Foto: Damian Dovarganes / AP

An einem Freitagnachmittag im Oktober 2016 wurden die schlimmsten Befürchtungen seit Jahren mahnender Sicherheitsexperten war: Eine massive "Distributed Denial of Service"-Attacke (DDoS) zwang bedeutende Teil des Internets in die Knie, oder sorgte zumindest dafür, dass so mancher populäre Service stundenlang nicht mehr zu erreichen war. Doch was damals von manchen gar für das Werk staatlicher Spione mit gezieltem Zerstörungsauftrag gehalten wurde, hatte wesentlich profanere Hintergründe, wie sich nun offenbart.

Mirai

Die Attacken des MIrai-Botnets waren nicht dazu gedacht, dem Internet als Ganzes Schaden zuzufügen. Viel mehr hatten dessen Entwickler ein sehr spezifisches Ziel: Server für das beliebte Open-World-Spiel Minecraft. Dies haben die Schaffer von Mirai, drei US-amerikanische Studenten, mittlerweile vor einem US-Gericht gestanden, wie Wired berichtet.

Vorgeschichte

Erste Hinweise auf Mirai waren im Sommer 2016 aufgetaucht: Unter Sicherheitsforschern machten Berichte die Runde, dass ein neues Botnet alles bisher dagewesene in den Schatten stellen soll. Und dies sollte sich schnell bewahrheiten: Innerhalb der ersten 20 Stunden brachte Mirai 65.000 Geräte unter seiner Kontrolle, schon bald danach war diese Zahl auf 200.000 bis 300.000 angewachsen, am Höhepunkt der Infektionsrate waren es 600.000 Geräte, die die Angreifer unter ihre Kontrolle gebracht hatten, und dazu nutzen, um mittels massiven Anfragen die jeweiligen Ziel-Server in die Knie zu zwingen.

Überlegung

Die Idee hinter Mirai war dabei nicht ganz neu: Man machte sich schlicht die erbärmlich schlechte Sicherheitslage rund um viele Geräte des Internets der Dinge zunutze. Statt sich mit dem aufwändigen – und fehleranfälligen – Ausnutzen von Sicherheitslücken auszunutzen, probierte Mirai also schlicht bekannte Default-Login und -Passwort-Kombinationen von Routern, IP-Kameras und Co. aus. Man setzte also darauf, dass die User diese Einstellungen nie verändert hatten, oder die Hersteller dies in einigen Fällen gar nicht ermöglichten – und dies mit großem Erfolg, wie sich zeigen sollte.

First Blood

Der erste Mirai-Angriff stellte alles bislang Dagewesene in den Schatten: Mit 1,1 Tbit/s wurde der französische Hoster OVH vom Netz genommen.

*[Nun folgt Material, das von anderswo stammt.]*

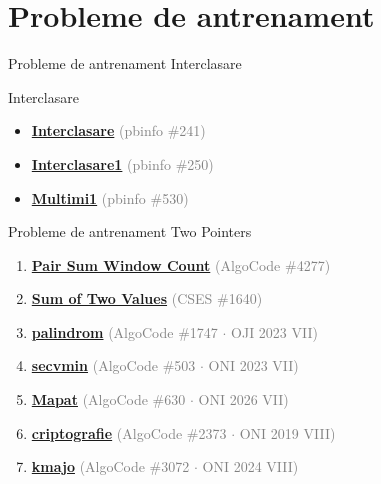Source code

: \documentclass{beamer}
\begin{document}
\section{Probleme de antrenament}

\begin{frame}{Probleme de antrenament \textemdash{} Interclasare}
  \begin{block}{Interclasare}
    \begin{itemize}\footnotesize\itemsep0pt
      \item \href{https://www.pbinfo.ro/probleme/241/interclasare}{\textbf{Interclasare}} \textcolor{gray}{(pbinfo \#241)}
      \item \href{https://www.pbinfo.ro/probleme/250/interclasare1}{\textbf{Interclasare1}} \textcolor{gray}{(pbinfo \#250)}
      \item \href{https://www.pbinfo.ro/probleme/530/multimi1}{\textbf{Multimi1}} \textcolor{gray}{(pbinfo \#530)}
    \end{itemize}
  \end{block}
\end{frame}

\begin{frame}{Probleme de antrenament \textemdash{} Two Pointers}
  \begin{enumerate}\footnotesize\itemsep2pt
    \item \href{https://code.algolymp.com/problems/4277}{\textbf{Pair Sum Window Count}}
          \textcolor{gray}{(AlgoCode \#4277)}
    \item \href{https://cses.fi/problemset/task/1640}{\textbf{Sum of Two Values}}
          \textcolor{gray}{(CSES \#1640)}
    \item \href{https://code.algolymp.com/problems/1747}{\textbf{palindrom}}
          \textcolor{gray}{(AlgoCode \#1747 $\cdot$ OJI 2023 VII)}
    \item \href{https://code.algolymp.com/problems/503}{\textbf{secvmin}}
          \textcolor{gray}{(AlgoCode \#503 $\cdot$ ONI 2023 VII)}
    \item \href{https://code.algolymp.com/problems/630}{\textbf{Mapat}}
          \textcolor{gray}{(AlgoCode \#630 $\cdot$ ONI 2026 VII)}
    \item \href{https://code.algolymp.com/problems/2373}{\textbf{criptografie}}
          \textcolor{gray}{(AlgoCode \#2373 $\cdot$ ONI 2019 VIII)}
    \item \href{https://code.algolymp.com/problems/3072}{\textbf{kmajo}}
          \textcolor{gray}{(AlgoCode \#3072 $\cdot$ ONI 2024 VIII)}
  \end{enumerate}
\end{frame}
\end{document}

Ein Volumen, das für Verblüffung sorgte, beschränkten sich DDoS-Attacken doch meist auf ein Volumen von 10 bis 20 Gbit/s. Gegen ein Volumen von mehr als 1 Tbit/s gab es aber kein Rezept mehr. Was die Attacken ebenfalls besonders gefährlich machte: Sie zielten nicht auf eine einzelne IP-Adresse sondern auf einen ganzen Bereich ab, wodurch wirklich alle Dienste des Anbieters vom Netz waren. Die sich an dem Tag entfaltende Kraft scheint dabei auch dessen Entwickler überrascht zu haben. Das Botnet erregte jedenfalls wesentlich stärkeres Interesse als erhofft. Denn eigentlich wollte man in aller Ruhe ein Geschäft rund um gezielte Attacken gegen Minecraft-Server aufbauen.

Minecraft-Kämpfe

Die drei Studenten waren dabei auch nicht die ersten, die diese Idee hatten. Schon in den Monaten zuvor hatten Angriffe gegen Minecraft-Server immer stärker zugenommen. Grund dafür: Der Betrieb eines solchen Servers ist ein äußerst einträgliches Geschäft, entsprechend gibt es einen regen Wettkampf um die Gunst der aktuell rund 55 Millionen aktiven Minecraft-Spieler. Dies verleitete so manchen Betreiber dazu regelmäßig DDoS-Attacken gegen die Konkurrenz in Auftrag zu geben, um dessen Kunden zu verjagen, und so in die eigenen Arme zu treiben. Und das lassen sich die DDoS-Dienste natürlich sehr gut bezahlen, ein einträgliches Geschäft an dem auch die Mirai-Macher mitnaschen wollten.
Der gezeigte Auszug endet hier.